A parallel-plate capacitor is charged and then disconnected from the battery. By what factor does the stored energy change when the plate separation is then doubled?

U/U₀ = 2

(factor of 2 i. e U = 2U₀)

Therefore, the energy stored in the capacitor is doubled when the plate separation is doubled while the capacitor has been disconnected

Explanation:

Energy stored in a capacitor can be expressed as;

U = 0.5CV^2 = Q^2/2C

And

C = ε₀ A/d

Where

C = capacitance

V = potential difference

Q = charge

A = Area of plates

d = distance between plates

So

U = Q^2/2C = dQ^2/2ε₀ A

The initial energy of the capacitor at d = d₀ is

U₀ = Q^2/2C = d₀Q^2/2ε₀ A ... 1

When the plate separation is increased after the capacitor has been disconnected, the charge Q of the capacitor remain constant.

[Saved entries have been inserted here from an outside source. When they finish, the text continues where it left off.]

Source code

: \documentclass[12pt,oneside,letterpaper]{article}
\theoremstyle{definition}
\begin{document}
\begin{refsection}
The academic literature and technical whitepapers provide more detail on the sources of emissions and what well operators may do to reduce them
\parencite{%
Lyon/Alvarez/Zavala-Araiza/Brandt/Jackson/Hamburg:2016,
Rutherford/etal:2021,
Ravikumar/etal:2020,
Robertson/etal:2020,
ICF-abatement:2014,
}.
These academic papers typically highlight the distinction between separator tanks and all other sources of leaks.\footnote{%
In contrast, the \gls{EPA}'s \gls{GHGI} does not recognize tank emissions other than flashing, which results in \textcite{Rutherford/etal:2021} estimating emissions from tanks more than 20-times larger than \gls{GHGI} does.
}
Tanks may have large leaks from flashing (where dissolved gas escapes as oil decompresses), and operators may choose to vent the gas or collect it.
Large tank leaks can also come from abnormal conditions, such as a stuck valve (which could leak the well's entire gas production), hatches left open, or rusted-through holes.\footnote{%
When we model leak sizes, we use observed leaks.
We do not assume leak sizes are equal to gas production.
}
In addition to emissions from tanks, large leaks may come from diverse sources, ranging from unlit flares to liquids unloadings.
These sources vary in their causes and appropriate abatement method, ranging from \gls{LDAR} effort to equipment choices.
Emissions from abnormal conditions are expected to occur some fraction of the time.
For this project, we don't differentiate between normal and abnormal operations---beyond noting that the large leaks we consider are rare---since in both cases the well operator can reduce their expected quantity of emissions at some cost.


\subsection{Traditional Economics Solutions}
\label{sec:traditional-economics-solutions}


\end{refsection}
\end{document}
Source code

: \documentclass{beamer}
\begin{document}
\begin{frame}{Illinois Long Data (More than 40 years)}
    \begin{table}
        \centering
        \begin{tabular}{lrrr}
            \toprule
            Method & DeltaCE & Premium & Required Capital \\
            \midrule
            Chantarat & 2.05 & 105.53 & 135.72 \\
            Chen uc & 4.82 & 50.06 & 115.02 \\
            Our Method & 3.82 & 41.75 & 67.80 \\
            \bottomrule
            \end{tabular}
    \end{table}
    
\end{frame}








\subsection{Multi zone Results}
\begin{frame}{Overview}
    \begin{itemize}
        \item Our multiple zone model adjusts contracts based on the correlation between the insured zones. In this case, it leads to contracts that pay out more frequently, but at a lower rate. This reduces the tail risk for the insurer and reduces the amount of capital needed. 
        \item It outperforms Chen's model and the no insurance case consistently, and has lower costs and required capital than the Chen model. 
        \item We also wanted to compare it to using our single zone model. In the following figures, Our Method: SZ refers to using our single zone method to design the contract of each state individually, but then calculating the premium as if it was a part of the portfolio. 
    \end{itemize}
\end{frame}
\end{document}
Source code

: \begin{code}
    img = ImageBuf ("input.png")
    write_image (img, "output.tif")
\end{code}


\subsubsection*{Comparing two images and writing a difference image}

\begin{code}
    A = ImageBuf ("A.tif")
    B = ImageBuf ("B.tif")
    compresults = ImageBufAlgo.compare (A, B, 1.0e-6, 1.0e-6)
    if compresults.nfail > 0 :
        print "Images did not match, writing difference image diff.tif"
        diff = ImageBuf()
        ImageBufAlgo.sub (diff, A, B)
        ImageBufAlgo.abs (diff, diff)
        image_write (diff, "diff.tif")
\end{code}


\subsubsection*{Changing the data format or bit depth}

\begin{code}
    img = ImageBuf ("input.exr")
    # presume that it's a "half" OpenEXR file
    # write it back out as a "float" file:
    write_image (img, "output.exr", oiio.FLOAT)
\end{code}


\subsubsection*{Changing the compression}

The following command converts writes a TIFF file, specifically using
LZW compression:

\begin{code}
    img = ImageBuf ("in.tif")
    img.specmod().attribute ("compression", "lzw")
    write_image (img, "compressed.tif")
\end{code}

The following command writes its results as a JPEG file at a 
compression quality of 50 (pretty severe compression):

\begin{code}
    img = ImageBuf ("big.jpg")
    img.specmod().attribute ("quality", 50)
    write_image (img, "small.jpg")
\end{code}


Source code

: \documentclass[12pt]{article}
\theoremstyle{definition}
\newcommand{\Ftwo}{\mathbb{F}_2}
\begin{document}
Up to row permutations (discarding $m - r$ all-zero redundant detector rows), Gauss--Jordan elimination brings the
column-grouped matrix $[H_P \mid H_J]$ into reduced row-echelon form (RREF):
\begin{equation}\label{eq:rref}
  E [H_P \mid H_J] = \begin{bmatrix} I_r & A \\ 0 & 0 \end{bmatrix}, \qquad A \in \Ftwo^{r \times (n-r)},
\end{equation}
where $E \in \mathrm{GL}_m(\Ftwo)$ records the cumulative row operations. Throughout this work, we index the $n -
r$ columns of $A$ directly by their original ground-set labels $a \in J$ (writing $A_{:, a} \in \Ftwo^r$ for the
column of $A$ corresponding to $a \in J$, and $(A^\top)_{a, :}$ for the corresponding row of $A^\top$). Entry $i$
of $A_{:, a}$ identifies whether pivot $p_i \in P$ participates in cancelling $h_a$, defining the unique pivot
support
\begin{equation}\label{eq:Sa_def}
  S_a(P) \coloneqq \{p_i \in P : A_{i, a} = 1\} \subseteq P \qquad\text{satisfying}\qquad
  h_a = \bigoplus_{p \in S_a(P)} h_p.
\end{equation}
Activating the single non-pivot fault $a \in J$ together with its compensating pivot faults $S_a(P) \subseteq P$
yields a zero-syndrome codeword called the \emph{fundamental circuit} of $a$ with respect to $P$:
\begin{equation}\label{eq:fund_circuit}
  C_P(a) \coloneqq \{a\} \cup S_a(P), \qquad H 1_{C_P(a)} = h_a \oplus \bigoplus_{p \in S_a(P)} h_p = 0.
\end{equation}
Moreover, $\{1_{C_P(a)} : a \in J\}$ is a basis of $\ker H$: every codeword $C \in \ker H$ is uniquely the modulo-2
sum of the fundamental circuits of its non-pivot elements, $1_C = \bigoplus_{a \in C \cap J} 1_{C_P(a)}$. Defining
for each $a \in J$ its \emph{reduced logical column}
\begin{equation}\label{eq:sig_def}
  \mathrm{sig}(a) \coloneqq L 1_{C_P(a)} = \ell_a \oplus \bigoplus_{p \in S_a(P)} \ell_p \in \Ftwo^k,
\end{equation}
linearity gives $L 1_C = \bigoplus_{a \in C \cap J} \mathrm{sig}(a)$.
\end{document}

The final energy stored in the capacitor at d = 2d₀ is

U = 2d₀Q^2/2ε₀ A ... 2

The factor U/U₀ can be derived by substituting equation 1 and 2

U/U₀ = (2d₀Q^2/2ε₀ A) / (d₀Q^2/2ε₀ A)

Simplifying we have;

U/U₀ = 2

U = 2U₀

Therefore, the energy stored in the capacitor is doubled when the plate separation is doubled while the capacitor has been disconnected.